L’Unione Europea e il Regno Unito potrebbero etichettare il gruppo Wagner come organizzazione terroristica, minando un altro tassello dell’universo militare russo per via della “dimensione internazionale e della gravità” dei suoi interventi ma soprattutto per via delle sua attività destabilizzanti. Una richiesta che viene dai parlamenti e dai politici di varie nazioni europee che fa seguito a un’altra importante decisione presa alcuni mesi fa: il 25 novembre scorso, infatti, il parlamento dell’Unione Europea aveva designato la Federazione Russa come Stato sponsor del terrorismo spaccando l’Europa tra detrattori e sostenitori della mossa.
Una cordata di Stati europei
Dapprima è stata la Francia, il 9 maggio scorso, a dare voto unanime dell’Assemblea Nazionale al fine di dichiarare il gruppo di mercenari come formazione terrorista. Si tratta per ora di un testo non vincolante che vuole esercitare una moral suasion a livello diplomatico affinché la richiesta venga accolta a livello dell’Unione. Ancor prima dei cugini d’oltralpe erano stati i partiti verdi belgi, rispettivamente froncofono e fiammingo, Ecolo e Groen, nel marzo scorso, ad avanzare una richiesta similare. A fargli eco, nelle settimane successive, le Repubbliche baltiche, Polonia e Repubblica Ceca, tutte concordi nel ritenere che il gruppo soddisfi i criteri per essere inscritto nella lista delle organizzazioni terroristiche dell’Ue per via delle sue attività nel teatro ucraino e in Africa. Ora, a questa sequela di richieste, potrebbe aggiungersi il Regno Unito: a riferirlo il Times che cita una fonte interna al governo britannico: Londra potrebbe dunque conferire al gruppo di miliziani di Yevgeny Prigozhin il medesimo status riservato a Isis e al-Qaeda.

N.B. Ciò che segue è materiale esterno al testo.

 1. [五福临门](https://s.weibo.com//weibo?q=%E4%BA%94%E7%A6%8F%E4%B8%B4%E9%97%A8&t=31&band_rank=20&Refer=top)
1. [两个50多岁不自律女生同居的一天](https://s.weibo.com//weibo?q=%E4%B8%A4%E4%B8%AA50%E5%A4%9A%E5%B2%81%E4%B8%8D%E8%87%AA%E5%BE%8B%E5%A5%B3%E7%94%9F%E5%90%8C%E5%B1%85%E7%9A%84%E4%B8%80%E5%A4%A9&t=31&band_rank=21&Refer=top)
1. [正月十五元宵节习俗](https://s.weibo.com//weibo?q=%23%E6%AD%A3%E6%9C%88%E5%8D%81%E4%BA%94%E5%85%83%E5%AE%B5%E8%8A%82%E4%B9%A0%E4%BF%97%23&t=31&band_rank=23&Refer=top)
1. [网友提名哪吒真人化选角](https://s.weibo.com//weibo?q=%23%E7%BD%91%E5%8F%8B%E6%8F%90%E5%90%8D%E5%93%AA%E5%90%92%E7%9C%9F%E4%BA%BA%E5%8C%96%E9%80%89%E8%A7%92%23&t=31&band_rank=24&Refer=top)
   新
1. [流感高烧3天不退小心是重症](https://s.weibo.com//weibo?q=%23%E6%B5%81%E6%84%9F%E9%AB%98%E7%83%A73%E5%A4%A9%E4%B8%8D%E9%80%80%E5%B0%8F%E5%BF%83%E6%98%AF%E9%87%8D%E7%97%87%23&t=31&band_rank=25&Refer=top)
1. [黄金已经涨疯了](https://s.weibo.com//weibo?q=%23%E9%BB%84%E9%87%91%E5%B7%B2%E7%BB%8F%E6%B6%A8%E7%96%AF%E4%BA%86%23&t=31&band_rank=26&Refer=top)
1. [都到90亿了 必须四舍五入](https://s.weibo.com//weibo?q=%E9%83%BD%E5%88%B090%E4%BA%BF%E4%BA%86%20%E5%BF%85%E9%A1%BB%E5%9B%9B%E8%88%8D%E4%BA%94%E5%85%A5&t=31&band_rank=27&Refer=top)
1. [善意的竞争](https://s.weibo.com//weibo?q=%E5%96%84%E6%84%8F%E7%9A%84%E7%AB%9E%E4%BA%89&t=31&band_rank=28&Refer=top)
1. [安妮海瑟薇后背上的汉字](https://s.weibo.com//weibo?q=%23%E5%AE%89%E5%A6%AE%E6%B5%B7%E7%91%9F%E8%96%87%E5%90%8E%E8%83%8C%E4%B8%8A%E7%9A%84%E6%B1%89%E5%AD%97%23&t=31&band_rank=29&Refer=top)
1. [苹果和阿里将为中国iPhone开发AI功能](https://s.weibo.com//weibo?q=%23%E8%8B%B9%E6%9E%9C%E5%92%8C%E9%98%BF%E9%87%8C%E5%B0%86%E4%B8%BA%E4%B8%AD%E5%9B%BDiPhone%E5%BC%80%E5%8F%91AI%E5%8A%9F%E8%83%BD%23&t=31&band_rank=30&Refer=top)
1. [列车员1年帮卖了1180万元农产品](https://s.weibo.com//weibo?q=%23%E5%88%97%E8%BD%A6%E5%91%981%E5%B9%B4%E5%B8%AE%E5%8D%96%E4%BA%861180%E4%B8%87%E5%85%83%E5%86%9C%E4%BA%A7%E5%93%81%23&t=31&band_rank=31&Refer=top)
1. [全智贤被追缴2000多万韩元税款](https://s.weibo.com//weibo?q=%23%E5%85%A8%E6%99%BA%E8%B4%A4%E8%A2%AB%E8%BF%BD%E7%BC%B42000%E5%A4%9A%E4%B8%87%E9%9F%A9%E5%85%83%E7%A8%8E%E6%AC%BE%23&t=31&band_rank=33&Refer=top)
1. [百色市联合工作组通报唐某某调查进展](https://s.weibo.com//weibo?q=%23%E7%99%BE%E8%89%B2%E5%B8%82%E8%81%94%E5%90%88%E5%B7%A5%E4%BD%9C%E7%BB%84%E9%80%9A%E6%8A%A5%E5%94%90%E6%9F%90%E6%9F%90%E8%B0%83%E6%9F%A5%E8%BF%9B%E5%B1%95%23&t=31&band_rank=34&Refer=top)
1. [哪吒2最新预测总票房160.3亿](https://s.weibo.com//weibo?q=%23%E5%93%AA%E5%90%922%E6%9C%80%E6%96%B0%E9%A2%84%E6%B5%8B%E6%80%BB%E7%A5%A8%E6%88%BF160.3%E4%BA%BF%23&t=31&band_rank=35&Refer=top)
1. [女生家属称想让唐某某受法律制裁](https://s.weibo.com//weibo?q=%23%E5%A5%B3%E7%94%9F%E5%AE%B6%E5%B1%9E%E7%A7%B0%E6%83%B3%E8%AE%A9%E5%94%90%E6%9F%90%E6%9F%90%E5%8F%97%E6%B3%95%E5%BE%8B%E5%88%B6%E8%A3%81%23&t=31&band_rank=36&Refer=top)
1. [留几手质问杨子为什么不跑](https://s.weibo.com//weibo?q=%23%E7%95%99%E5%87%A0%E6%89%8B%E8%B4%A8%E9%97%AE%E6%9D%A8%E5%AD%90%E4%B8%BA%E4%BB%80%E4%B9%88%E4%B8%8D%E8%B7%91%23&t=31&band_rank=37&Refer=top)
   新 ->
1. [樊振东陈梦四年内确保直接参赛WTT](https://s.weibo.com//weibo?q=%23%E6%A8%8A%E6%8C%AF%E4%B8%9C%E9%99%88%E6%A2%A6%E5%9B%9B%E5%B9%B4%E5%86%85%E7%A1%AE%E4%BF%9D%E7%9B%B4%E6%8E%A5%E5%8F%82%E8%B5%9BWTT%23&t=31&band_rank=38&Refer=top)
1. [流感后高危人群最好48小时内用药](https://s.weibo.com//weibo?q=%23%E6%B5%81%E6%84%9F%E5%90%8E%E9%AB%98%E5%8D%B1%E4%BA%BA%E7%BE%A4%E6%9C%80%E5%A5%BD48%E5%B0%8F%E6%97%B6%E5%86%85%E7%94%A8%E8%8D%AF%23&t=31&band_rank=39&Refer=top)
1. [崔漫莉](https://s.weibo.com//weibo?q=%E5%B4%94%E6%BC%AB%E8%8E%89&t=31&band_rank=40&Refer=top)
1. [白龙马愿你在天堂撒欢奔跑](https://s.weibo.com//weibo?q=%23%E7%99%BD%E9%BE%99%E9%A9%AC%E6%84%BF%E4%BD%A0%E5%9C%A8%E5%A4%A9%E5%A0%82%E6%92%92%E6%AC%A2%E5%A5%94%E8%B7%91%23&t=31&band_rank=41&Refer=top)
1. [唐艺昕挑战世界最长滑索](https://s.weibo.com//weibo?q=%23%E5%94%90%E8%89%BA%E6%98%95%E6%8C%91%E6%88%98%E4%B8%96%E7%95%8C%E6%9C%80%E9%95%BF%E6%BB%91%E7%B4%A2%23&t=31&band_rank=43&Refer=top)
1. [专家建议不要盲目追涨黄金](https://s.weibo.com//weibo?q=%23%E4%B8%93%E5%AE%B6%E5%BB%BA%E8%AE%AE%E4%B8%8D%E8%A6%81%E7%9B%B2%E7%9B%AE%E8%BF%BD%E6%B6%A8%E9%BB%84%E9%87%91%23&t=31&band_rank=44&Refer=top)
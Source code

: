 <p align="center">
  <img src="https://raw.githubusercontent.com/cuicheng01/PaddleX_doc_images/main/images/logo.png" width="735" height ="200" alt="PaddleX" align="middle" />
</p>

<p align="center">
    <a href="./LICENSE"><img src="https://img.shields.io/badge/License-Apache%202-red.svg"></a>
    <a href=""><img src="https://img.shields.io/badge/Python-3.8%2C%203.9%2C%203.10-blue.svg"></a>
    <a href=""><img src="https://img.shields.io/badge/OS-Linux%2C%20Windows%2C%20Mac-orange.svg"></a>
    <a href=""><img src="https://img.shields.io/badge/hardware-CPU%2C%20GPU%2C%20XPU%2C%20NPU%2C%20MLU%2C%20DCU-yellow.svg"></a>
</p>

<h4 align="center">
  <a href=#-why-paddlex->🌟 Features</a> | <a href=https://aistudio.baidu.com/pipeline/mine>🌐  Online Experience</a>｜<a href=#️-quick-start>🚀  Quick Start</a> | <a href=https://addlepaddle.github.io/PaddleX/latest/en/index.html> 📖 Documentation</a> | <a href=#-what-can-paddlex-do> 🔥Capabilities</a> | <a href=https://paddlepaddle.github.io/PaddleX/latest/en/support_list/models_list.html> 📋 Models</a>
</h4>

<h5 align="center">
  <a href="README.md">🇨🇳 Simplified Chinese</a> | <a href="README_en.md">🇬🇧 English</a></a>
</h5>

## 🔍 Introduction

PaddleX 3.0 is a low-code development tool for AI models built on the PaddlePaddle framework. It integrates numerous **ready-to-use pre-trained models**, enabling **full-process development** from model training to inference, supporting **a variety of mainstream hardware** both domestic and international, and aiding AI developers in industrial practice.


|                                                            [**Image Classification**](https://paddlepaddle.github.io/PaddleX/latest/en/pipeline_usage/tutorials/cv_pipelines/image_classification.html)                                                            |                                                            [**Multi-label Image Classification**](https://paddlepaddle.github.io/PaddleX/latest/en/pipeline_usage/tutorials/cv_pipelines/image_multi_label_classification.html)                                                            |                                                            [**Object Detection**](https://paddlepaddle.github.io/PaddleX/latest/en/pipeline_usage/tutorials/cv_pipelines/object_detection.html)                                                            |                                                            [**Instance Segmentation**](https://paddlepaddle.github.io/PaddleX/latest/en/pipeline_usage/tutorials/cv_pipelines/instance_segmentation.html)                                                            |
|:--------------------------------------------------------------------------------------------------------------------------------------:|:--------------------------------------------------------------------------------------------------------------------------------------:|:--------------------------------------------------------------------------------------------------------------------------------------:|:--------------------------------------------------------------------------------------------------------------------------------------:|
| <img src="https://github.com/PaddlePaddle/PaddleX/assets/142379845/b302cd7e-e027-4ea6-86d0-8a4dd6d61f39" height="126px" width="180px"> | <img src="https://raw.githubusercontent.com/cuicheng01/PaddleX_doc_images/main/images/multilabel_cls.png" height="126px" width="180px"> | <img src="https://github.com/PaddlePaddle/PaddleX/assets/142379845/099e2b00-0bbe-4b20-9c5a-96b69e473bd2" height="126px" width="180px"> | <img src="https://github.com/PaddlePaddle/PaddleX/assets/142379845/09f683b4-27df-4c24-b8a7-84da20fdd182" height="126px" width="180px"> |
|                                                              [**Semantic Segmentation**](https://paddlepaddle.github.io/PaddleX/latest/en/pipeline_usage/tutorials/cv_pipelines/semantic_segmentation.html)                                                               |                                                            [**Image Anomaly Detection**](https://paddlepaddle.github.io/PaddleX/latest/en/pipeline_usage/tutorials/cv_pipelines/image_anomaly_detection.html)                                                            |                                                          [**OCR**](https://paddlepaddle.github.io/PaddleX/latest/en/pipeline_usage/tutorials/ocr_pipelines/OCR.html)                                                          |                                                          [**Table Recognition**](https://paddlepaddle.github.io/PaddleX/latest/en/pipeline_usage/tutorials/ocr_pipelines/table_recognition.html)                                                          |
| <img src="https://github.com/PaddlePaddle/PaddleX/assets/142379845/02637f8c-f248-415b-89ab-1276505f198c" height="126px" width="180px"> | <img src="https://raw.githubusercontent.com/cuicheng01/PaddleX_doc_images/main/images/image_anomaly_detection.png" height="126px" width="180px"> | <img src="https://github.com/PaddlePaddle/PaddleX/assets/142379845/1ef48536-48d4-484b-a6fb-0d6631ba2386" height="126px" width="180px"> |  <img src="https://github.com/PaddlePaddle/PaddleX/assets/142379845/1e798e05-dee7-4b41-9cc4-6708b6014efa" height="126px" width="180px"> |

Una decisione che parrebbe imminente e che potrebbe diventare operativa nelle prossime settimane al fine di esercitare maggiore pressione politica sul Cremlino.
Il significato diverso per Londra e Parigi
La designazione, da parte di Londra, avrebbe un significato non solo diplomatico ma anche penale: diverrebbe perseguibile penalmente non solo l’arruolamento nel gruppo ma anche la partecipazione alle sue riunioni e manifestazioni, il supporto in ogni sua forma nonché l’esposizione pubblica di loghi e simboli appartenenti alla brigata. A ciò si aggiungerebbero le sanzioni finanziarie volte a privare il gruppo di qualsivoglia sostegno economico. Nel caso francese, invece, si guarda ben oltre i confini nazionali: la designazione avrebbe come scopo il rafforzamento degli strumenti giuridici volti a colpire il gruppo, assestando un colpo ad attori chiave come cleptocrati e oligarchi, banche, proprietà, intermediari di ogni tipo che costituiscono la longa manus di Vladimir Putin all’estero. Del resto è comprensibile come la Wagner sia per Parigi il nemico numero uno in Africa ove Macron, alle prese con una politica traballante ed un clima di rinnovato odio anti-francese, annaspa nel tentativo di contrastare il jihadismo, soprattutto in aree come il Mali. Non a caso, nella risoluzione francese la motivazione “africana” è ben espressa e sottolineata a chiare lettere e giunge dopo una manciata di mesi dal ritiro forzato delle truppe francesi da Burkina Faso e Mali, guidati da giunte molto ostili a Parigi: in Mali, soprattutto, la giunta è stata accusata di avvalersi proprio dei servizi della Wagner e di volgersi verso Mosca.

Uno strumento complesso
Questa differenza di strumenti, che riflette una differenza di vedute tutt’altro che minimale tra le due sponde della Manica, trova un’ulteriore critica -a livello di approccio-da parte della Commissione Europea. Come ha riferito il portavoce per gli Affari Esteri Peter Stano, “per dichiarare ufficialmente che Wagner è un’organizzazione terroristica, è necessaria la condanna da parte di uno dei Paesi membri Ue”. Solo dopo questo passaggio, gli Stati membri, in seno al Consiglio, possono discuterne e poi prendere una decisione. Cosa significherebbe questo per l’Unione? Alle sanzioni che Wagner ha già ricevuto per i crimini commessi in Ucraina, Libia e in Siria si aggiungerebbe dunque tale designazione, tirando in ballo una questione reputazionale che renderebbe impossibile trattare per le vie legali con l’organizzazione stessa in prossimo futuro.
Il pressing sui parlamenti internazionali e sull’Unione sta avvenendo negli ultimi mesi anche grazie al contributo della diaspora ucraina, coadiuvata da esperti legali specializzati in questioni transnazionali. Tuttavia, il diritto internazionale pone una serie di complessi cavilli. Se dimostrare le responsabilità nell’invasione è cosa semplice, imputare i singoli capi d’accusa è cosa ben più complessa. Il lungo elenco di crimini imputati alla Wagner come il pericolo per la pace, gli omicidi, i saccheggi, i danni al patrimonio naturale e artistico, le operazioni di disinformazione richiedono standard di dimostrabilità altissimi, come ad esempio testimoni oculari, ma soprattutto chiede ad una corte nazionale di esprimersi su fatti accaduti fuori dalla sua giurisdizione.
Alla complessità burocratica e legale si aggiungono i numerosi interrogativi che questo tipo di etichette generano. Oltre a rischiare di spaccare il fronte europeo, già claudicante e in ordine sparso, in attesa di una decisione dell’Unione si rischia di avere 27 (+1) trattamenti differenti della Brigata Wagner, il che metterebbe a repentaglio non solo il meccanismo comunitario ma la sua stessa credibilità. Vi è poi l’atavico dilemma: la rincorsa sanzionatoria è effettivamente efficace nello strozzare il nemico o rallenta ancor di più l’eventuale processo di pacificazione o almeno la tregua? E ancora: quanto si rischia l’incoerenza se movimenti simili non fossero trattati alla stessa stregua?